Assigned task → Within the data that follows, how many lines carry the string "relative"? Give the number alone.

Given records →
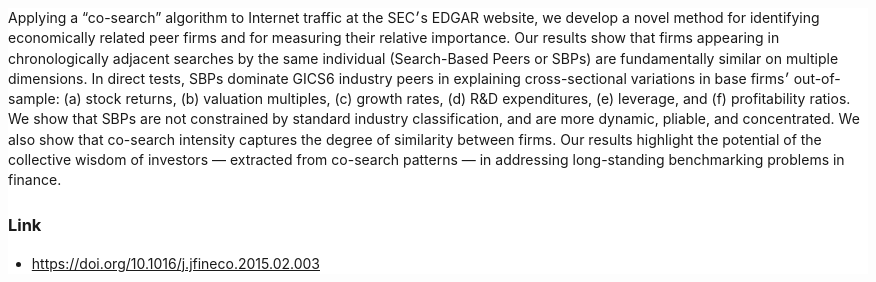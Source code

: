 Applying a “co-search” algorithm to Internet traffic at the SEC׳s EDGAR website, we develop a novel method for identifying economically related peer firms and for measuring their relative importance. Our results show that firms appearing in chronologically adjacent searches by the same individual (Search-Based Peers or SBPs) are fundamentally similar on multiple dimensions. In direct tests, SBPs dominate GICS6 industry peers in explaining cross-sectional variations in base firms׳ out-of-sample: (a) stock returns, (b) valuation multiples, (c) growth rates, (d) R&D expenditures, (e) leverage, and (f) profitability ratios. We show that SBPs are not constrained by standard industry classification, and are more dynamic, pliable, and concentrated. We also show that co-search intensity captures the degree of similarity between firms. Our results highlight the potential of the collective wisdom of investors — extracted from co-search patterns — in addressing long-standing benchmarking problems in finance.
### Link
- https://doi.org/10.1016/j.jfineco.2015.02.003

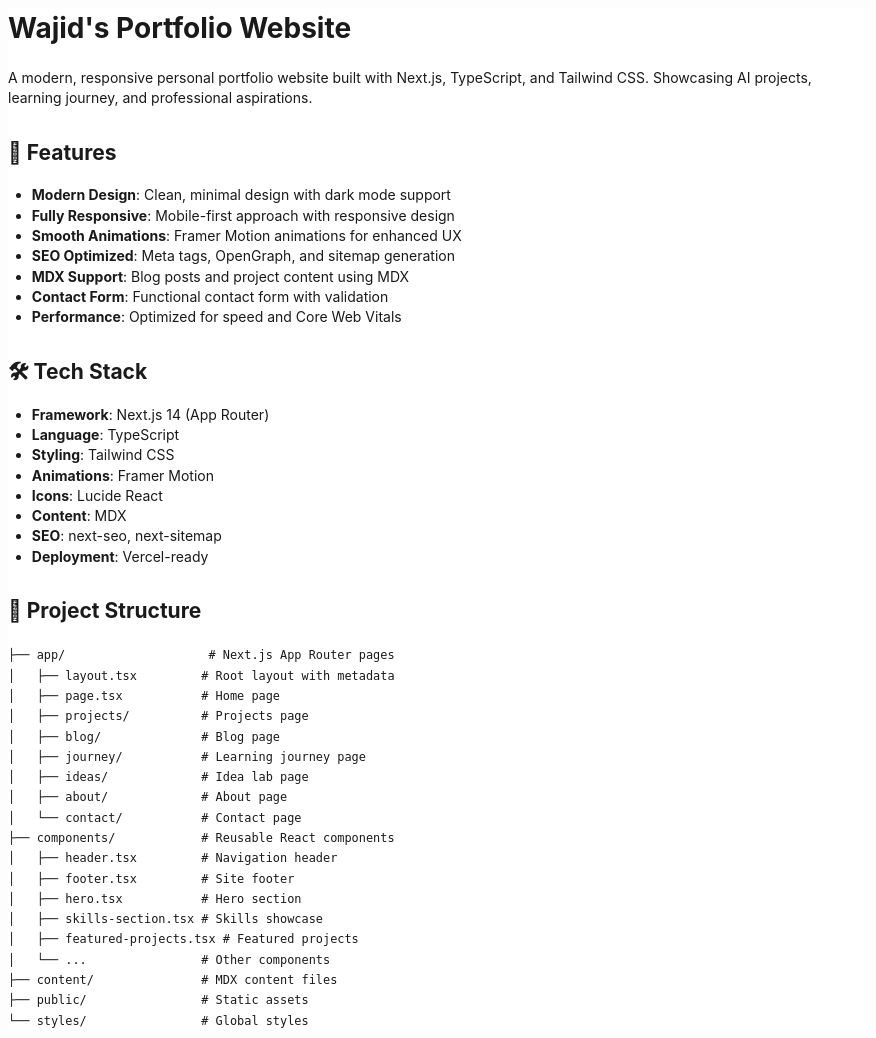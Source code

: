 # Wajid's Portfolio Website

A modern, responsive personal portfolio website built with Next.js, TypeScript, and Tailwind CSS. Showcasing AI projects, learning journey, and professional aspirations.

## 🚀 Features

- **Modern Design**: Clean, minimal design with dark mode support
- **Fully Responsive**: Mobile-first approach with responsive design
- **Smooth Animations**: Framer Motion animations for enhanced UX
- **SEO Optimized**: Meta tags, OpenGraph, and sitemap generation
- **MDX Support**: Blog posts and project content using MDX
- **Contact Form**: Functional contact form with validation
- **Performance**: Optimized for speed and Core Web Vitals

## 🛠️ Tech Stack

- **Framework**: Next.js 14 (App Router)
- **Language**: TypeScript
- **Styling**: Tailwind CSS
- **Animations**: Framer Motion
- **Icons**: Lucide React
- **Content**: MDX
- **SEO**: next-seo, next-sitemap
- **Deployment**: Vercel-ready

## 📁 Project Structure

```
├── app/                    # Next.js App Router pages
│   ├── layout.tsx         # Root layout with metadata
│   ├── page.tsx           # Home page
│   ├── projects/          # Projects page
│   ├── blog/              # Blog page
│   ├── journey/           # Learning journey page
│   ├── ideas/             # Idea lab page
│   ├── about/             # About page
│   └── contact/           # Contact page
├── components/            # Reusable React components
│   ├── header.tsx         # Navigation header
│   ├── footer.tsx         # Site footer
│   ├── hero.tsx           # Hero section
│   ├── skills-section.tsx # Skills showcase
│   ├── featured-projects.tsx # Featured projects
│   └── ...                # Other components
├── content/               # MDX content files
├── public/                # Static assets
└── styles/                # Global styles
```
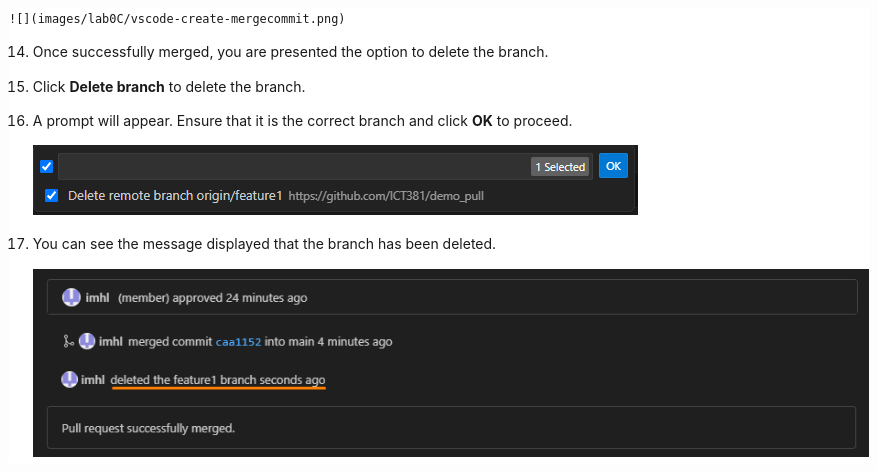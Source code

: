     ![](images/lab0C/vscode-create-mergecommit.png)


14. Once successfully merged, you are presented the option to delete the branch.

15. Click **Delete branch** to delete the branch.

16. A prompt will appear. Ensure that it is the correct branch and click **OK** to proceed.

    ![](images/lab0C/vscode-deletebranch-prompt.png)

17. You can see the message displayed that the branch has been deleted.

    ![](images/lab0C/vscode-deletebranch-success.png)
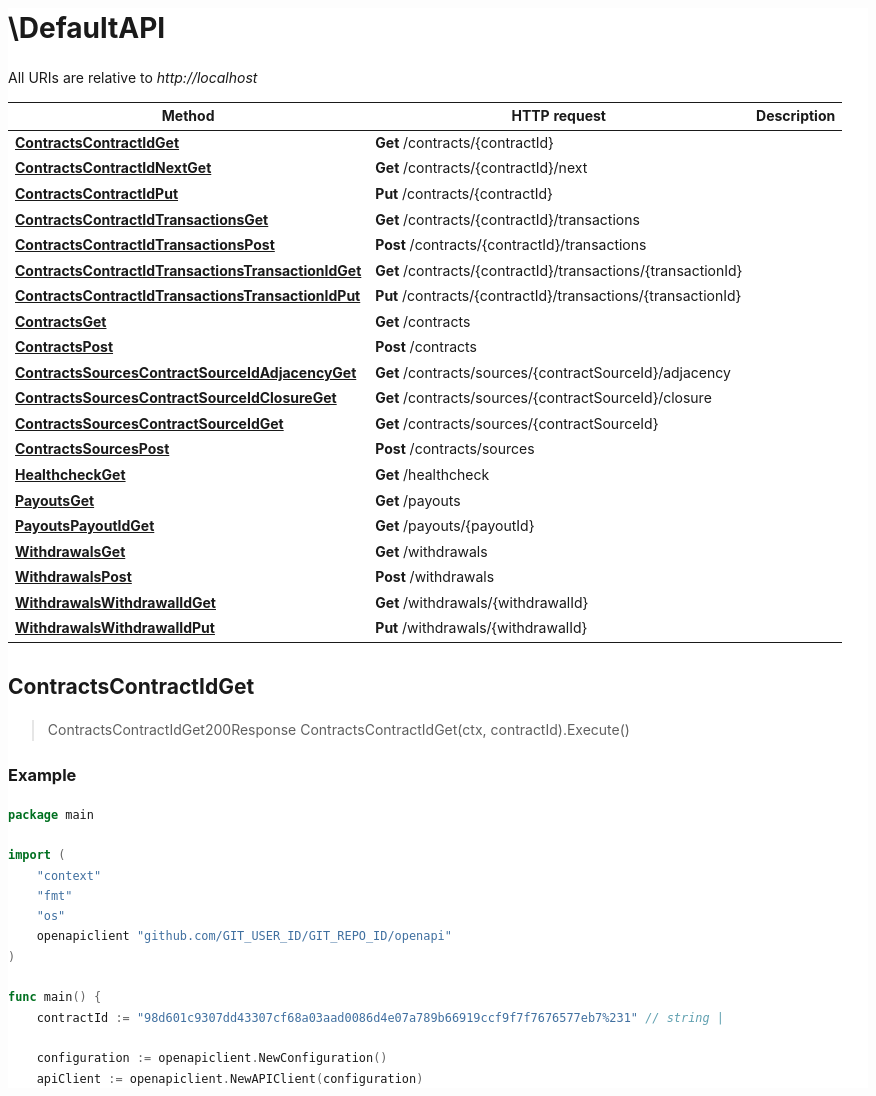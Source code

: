 # \DefaultAPI

All URIs are relative to *http://localhost*

Method | HTTP request | Description
------------- | ------------- | -------------
[**ContractsContractIdGet**](DefaultAPI.md#ContractsContractIdGet) | **Get** /contracts/{contractId} | 
[**ContractsContractIdNextGet**](DefaultAPI.md#ContractsContractIdNextGet) | **Get** /contracts/{contractId}/next | 
[**ContractsContractIdPut**](DefaultAPI.md#ContractsContractIdPut) | **Put** /contracts/{contractId} | 
[**ContractsContractIdTransactionsGet**](DefaultAPI.md#ContractsContractIdTransactionsGet) | **Get** /contracts/{contractId}/transactions | 
[**ContractsContractIdTransactionsPost**](DefaultAPI.md#ContractsContractIdTransactionsPost) | **Post** /contracts/{contractId}/transactions | 
[**ContractsContractIdTransactionsTransactionIdGet**](DefaultAPI.md#ContractsContractIdTransactionsTransactionIdGet) | **Get** /contracts/{contractId}/transactions/{transactionId} | 
[**ContractsContractIdTransactionsTransactionIdPut**](DefaultAPI.md#ContractsContractIdTransactionsTransactionIdPut) | **Put** /contracts/{contractId}/transactions/{transactionId} | 
[**ContractsGet**](DefaultAPI.md#ContractsGet) | **Get** /contracts | 
[**ContractsPost**](DefaultAPI.md#ContractsPost) | **Post** /contracts | 
[**ContractsSourcesContractSourceIdAdjacencyGet**](DefaultAPI.md#ContractsSourcesContractSourceIdAdjacencyGet) | **Get** /contracts/sources/{contractSourceId}/adjacency | 
[**ContractsSourcesContractSourceIdClosureGet**](DefaultAPI.md#ContractsSourcesContractSourceIdClosureGet) | **Get** /contracts/sources/{contractSourceId}/closure | 
[**ContractsSourcesContractSourceIdGet**](DefaultAPI.md#ContractsSourcesContractSourceIdGet) | **Get** /contracts/sources/{contractSourceId} | 
[**ContractsSourcesPost**](DefaultAPI.md#ContractsSourcesPost) | **Post** /contracts/sources | 
[**HealthcheckGet**](DefaultAPI.md#HealthcheckGet) | **Get** /healthcheck | 
[**PayoutsGet**](DefaultAPI.md#PayoutsGet) | **Get** /payouts | 
[**PayoutsPayoutIdGet**](DefaultAPI.md#PayoutsPayoutIdGet) | **Get** /payouts/{payoutId} | 
[**WithdrawalsGet**](DefaultAPI.md#WithdrawalsGet) | **Get** /withdrawals | 
[**WithdrawalsPost**](DefaultAPI.md#WithdrawalsPost) | **Post** /withdrawals | 
[**WithdrawalsWithdrawalIdGet**](DefaultAPI.md#WithdrawalsWithdrawalIdGet) | **Get** /withdrawals/{withdrawalId} | 
[**WithdrawalsWithdrawalIdPut**](DefaultAPI.md#WithdrawalsWithdrawalIdPut) | **Put** /withdrawals/{withdrawalId} | 



## ContractsContractIdGet

> ContractsContractIdGet200Response ContractsContractIdGet(ctx, contractId).Execute()



### Example

```go
package main

import (
    "context"
    "fmt"
    "os"
    openapiclient "github.com/GIT_USER_ID/GIT_REPO_ID/openapi"
)

func main() {
    contractId := "98d601c9307dd43307cf68a03aad0086d4e07a789b66919ccf9f7f7676577eb7%231" // string | 

    configuration := openapiclient.NewConfiguration()
    apiClient := openapiclient.NewAPIClient(configuration)
```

Worked solution → 2